New approaches to the history of slavery

LIVROS & REDES

Novas abordagens para a história da escravidão

New approaches to the history of slavery

Mariza de Carvalho Soares

Professora associada da Universidade Federal Fluminense; pesquisadora 2 do CNPq; network professor do Harriet Tubman Centre/York University, Canadá. marizacsoares@ig.com.br

O CD-ROM Doenças e escravidão: sistema de saúde e práticas terapêuticas, lançado pela Casa de Oswaldo Cruz (COC), da Fundação Oswaldo Cruz (Fiocruz), em 2007, é um trabalho fundamental em vários sentidos: inova na mídia, reúne trabalhos em torno de novos temas e, o mais importante, abre aos historiadores instigantes perspectivas tanto no campo da escravidão quanto noda saúde. Analisemos, então, cada um desses aspectos.

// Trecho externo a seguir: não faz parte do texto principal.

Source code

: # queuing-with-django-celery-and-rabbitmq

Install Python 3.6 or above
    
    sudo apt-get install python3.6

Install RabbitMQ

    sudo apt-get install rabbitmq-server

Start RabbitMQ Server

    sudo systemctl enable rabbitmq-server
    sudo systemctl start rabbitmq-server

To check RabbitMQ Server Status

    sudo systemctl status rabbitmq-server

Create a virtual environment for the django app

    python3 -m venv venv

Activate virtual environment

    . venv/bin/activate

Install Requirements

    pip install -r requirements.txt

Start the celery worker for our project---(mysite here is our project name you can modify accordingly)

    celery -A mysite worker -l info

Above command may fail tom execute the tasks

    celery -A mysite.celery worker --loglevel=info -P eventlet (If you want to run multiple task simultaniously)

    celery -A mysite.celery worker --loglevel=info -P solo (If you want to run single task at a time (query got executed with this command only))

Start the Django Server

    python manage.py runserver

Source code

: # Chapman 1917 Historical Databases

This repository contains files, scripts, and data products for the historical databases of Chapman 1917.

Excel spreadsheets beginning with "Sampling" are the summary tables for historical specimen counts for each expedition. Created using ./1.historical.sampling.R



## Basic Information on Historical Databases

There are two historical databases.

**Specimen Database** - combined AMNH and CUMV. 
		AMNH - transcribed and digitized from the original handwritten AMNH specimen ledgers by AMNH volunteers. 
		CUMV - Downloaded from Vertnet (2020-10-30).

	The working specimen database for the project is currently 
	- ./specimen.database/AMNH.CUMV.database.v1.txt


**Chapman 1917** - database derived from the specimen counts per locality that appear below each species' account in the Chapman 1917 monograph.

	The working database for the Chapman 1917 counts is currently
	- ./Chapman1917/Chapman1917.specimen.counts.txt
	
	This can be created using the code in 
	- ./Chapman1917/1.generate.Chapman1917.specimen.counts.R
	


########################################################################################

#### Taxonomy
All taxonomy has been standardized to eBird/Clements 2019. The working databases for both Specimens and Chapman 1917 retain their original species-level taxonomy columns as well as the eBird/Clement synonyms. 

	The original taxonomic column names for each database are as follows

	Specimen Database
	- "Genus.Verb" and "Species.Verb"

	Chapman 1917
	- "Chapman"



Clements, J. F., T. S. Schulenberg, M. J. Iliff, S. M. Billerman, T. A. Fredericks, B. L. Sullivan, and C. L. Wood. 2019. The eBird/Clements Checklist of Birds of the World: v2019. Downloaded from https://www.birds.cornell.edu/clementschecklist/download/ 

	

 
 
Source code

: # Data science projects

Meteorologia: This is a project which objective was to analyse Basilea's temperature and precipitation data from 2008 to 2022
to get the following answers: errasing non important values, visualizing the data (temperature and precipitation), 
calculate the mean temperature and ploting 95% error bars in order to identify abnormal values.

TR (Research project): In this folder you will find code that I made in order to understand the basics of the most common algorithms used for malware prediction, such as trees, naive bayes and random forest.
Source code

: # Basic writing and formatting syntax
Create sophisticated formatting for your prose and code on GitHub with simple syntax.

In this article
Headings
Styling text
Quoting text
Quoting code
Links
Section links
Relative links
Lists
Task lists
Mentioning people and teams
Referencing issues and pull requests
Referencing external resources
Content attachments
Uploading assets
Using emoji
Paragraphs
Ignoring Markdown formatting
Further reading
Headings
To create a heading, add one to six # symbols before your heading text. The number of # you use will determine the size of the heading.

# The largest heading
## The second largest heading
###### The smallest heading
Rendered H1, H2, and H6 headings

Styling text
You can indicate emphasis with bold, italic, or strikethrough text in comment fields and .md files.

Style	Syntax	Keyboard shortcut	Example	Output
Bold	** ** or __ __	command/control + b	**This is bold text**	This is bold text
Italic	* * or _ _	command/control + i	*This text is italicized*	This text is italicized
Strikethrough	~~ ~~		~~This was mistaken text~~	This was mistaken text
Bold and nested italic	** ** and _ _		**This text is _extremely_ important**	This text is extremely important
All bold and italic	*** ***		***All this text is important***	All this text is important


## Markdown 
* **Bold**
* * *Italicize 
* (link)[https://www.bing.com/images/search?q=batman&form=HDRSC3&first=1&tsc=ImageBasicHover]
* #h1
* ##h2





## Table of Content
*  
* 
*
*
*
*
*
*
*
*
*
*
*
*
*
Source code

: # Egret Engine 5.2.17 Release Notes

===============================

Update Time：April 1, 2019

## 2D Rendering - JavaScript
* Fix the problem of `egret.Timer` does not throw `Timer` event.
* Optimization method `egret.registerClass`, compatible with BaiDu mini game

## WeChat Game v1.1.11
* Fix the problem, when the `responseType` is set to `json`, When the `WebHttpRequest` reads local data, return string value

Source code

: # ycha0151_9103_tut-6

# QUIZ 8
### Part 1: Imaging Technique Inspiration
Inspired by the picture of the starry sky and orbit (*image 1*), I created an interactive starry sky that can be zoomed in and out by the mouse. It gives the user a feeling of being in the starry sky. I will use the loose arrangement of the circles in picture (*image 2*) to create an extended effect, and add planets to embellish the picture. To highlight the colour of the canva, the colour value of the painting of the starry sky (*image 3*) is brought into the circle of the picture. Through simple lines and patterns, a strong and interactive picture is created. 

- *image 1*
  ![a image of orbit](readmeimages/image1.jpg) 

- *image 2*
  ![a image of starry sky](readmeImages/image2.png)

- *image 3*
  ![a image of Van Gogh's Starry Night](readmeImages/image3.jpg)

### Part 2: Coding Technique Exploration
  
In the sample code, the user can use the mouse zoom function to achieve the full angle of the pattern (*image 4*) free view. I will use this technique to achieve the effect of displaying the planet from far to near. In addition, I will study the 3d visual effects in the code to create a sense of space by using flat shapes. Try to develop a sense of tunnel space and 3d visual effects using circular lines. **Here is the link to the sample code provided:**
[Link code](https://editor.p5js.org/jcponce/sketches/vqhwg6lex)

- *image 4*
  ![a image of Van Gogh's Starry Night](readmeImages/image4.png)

O recurso à mídia digital vem proporcionando ao setor editorial uma nova dinâmica, que ainda não foi apreendida em todas as suas possibilidades pelo mundo acadêmico. Sem a intenção de substituir livros e/ou periódicos, a mídia digital permite divulgar, com agilidade, baixo custo e reconhecimento acadêmico, um grande número de trabalhos que, de outra forma, teriam divulgação mais lenta ou restrita. É portanto especialmente adequada para resultados parciais de trabalhos, ao auxiliar no diálogo entre os pesquisadores no processo de produção de suas pesquisas, e a custo sustentável. Além da divulgação dos textos, a mídia eletrônica permite ainda uma farta divulgação de imagens, tão importantes na representação das doenças, dos métodos de cura e mesmo da identificação e do modo de funcionamento das instituições e espaços associados ao universo da escravidão.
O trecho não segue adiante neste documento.